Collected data

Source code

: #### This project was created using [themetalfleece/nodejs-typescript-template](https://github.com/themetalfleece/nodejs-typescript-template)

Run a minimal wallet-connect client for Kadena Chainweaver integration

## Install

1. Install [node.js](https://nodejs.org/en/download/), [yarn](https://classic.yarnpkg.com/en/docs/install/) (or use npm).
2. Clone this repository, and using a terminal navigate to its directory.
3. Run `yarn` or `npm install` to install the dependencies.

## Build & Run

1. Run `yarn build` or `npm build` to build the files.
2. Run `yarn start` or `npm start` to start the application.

...

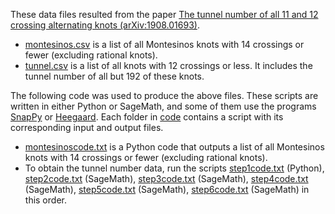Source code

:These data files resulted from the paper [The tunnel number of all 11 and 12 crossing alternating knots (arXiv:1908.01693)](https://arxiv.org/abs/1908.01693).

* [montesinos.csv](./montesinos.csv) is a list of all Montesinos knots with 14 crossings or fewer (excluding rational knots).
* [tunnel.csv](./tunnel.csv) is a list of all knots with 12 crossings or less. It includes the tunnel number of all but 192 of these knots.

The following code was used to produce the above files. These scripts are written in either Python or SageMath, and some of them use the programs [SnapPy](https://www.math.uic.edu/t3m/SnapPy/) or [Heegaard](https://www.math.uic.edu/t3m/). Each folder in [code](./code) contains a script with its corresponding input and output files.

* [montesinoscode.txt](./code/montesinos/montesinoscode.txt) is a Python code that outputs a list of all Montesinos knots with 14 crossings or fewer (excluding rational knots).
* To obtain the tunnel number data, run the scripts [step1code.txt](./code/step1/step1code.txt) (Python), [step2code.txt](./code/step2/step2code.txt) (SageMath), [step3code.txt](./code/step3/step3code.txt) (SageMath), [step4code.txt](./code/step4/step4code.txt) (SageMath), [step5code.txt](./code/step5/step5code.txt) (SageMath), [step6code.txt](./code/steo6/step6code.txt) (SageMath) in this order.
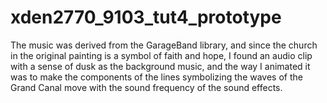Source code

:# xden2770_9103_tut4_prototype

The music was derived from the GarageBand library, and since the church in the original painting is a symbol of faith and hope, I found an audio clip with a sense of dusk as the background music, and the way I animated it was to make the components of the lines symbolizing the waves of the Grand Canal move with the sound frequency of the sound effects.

==

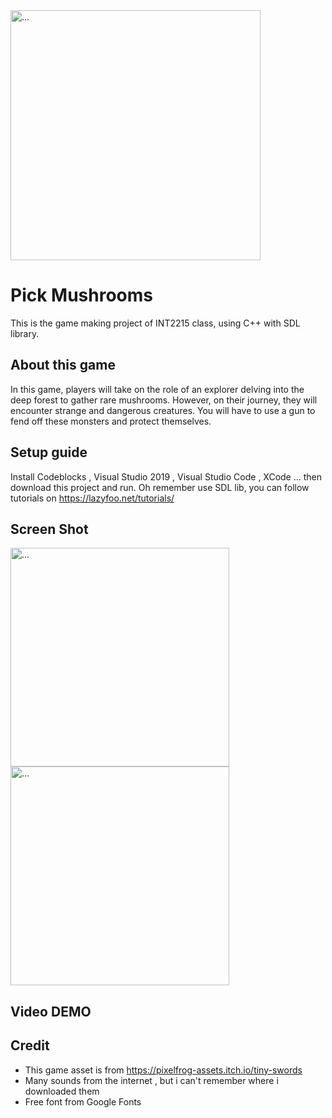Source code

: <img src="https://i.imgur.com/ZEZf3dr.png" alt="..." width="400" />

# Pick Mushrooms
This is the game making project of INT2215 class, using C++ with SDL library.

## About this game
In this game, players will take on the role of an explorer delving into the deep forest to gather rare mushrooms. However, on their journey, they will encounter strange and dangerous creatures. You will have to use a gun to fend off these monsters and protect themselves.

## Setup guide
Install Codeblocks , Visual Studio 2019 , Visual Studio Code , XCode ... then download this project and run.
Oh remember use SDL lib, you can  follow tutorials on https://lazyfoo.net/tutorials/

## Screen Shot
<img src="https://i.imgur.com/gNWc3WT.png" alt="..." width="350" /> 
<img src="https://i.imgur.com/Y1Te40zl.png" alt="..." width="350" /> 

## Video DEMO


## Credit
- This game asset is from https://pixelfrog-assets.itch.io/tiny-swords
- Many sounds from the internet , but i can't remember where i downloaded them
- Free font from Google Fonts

- Exercise instructions
Copy all lines of the records that have the string "library" in them.

- Exercise response
The music was derived from the GarageBand library, and since the church in the original painting is a symbol of faith and hope, I found an audio clip with a sense of dusk as the background music, and the way I animated it was to make the components of the lines symbolizing the waves of the Grand Canal move with the sound frequency of the sound effects.
This is the game making project of INT2215 class, using C++ with SDL library.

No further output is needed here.